TASK ITEM | Your output should be the lines from the one with "Define any number" through the end of the entries below, set down word for word and nothing else.

ENTRIES PROVIDED |
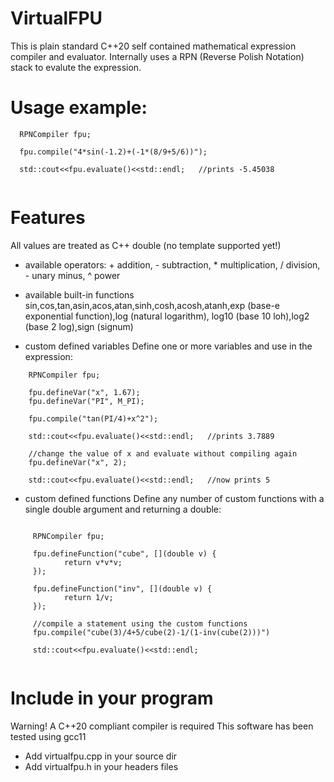 # VirtualFPU

This is plain standard C++20 self contained mathematical expression compiler and evaluator.
Internally uses a RPN (Reverse Polish Notation) stack to evalute the expression.

# Usage example:

```
  RPNCompiler fpu;        
        
  fpu.compile("4*sin(-1.2)+(-1*(8/9+5/6))");
       
  std::cout<<fpu.evaluate()<<std::endl;   //prints -5.45038
  
```

# Features

All values are treated as C++ double (no template supported yet!)

- available operators:
  \+ addition, - subtraction, * multiplication, / division, - unary minus, ^ power
- available built-in functions
  sin,cos,tan,asin,acos,atan,sinh,cosh,acosh,atanh,exp (base-e exponential function),log (natural logarithm), log10 (base 10 loh),log2 (base 2 log),sign (signum)  
  
- custom defined variables
  Define one or more variables and use in the expression:
  
```
    RPNCompiler fpu;      

    fpu.defineVar("x", 1.67);
    fpu.defineVar("PI", M_PI); 
    
    fpu.compile("tan(PI/4)+x^2");
    
    std::cout<<fpu.evaluate()<<std::endl;   //prints 3.7889
    
    //change the value of x and evaluate without compiling again  
    fpu.defineVar("x", 2);
    
    std::cout<<fpu.evaluate()<<std::endl;   //now prints 5                     

```

- custom defined functions
 Define any number of custom functions with a single double argument and returning a double:

```
    
     RPNCompiler fpu; 

     fpu.defineFunction("cube", [](double v) {
            return v*v*v;
     });
        
     fpu.defineFunction("inv", [](double v) {
            return 1/v;
     });

     //compile a statement using the custom functions
     fpu.compile("cube(3)/4+5/cube(2)-1/(1-inv(cube(2)))")

     std::cout<<fpu.evaluate()<<std::endl;


```



# Include in your program

Warning! A C++20 compliant compiler is required
This software has been tested using gcc11

- Add virtualfpu.cpp in your source dir
- Add virtualfpu.h in your headers files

TASK SOLUTION |
 Define any number of custom functions with a single double argument and returning a double:

```
    
     RPNCompiler fpu; 

     fpu.defineFunction("cube", [](double v) {
            return v*v*v;
     });
        
     fpu.defineFunction("inv", [](double v) {
            return 1/v;
     });

     //compile a statement using the custom functions
     fpu.compile("cube(3)/4+5/cube(2)-1/(1-inv(cube(2)))")

     std::cout<<fpu.evaluate()<<std::endl;


```



# Include in your program

Warning! A C++20 compliant compiler is required
This software has been tested using gcc11

- Add virtualfpu.cpp in your source dir
- Add virtualfpu.h in your headers files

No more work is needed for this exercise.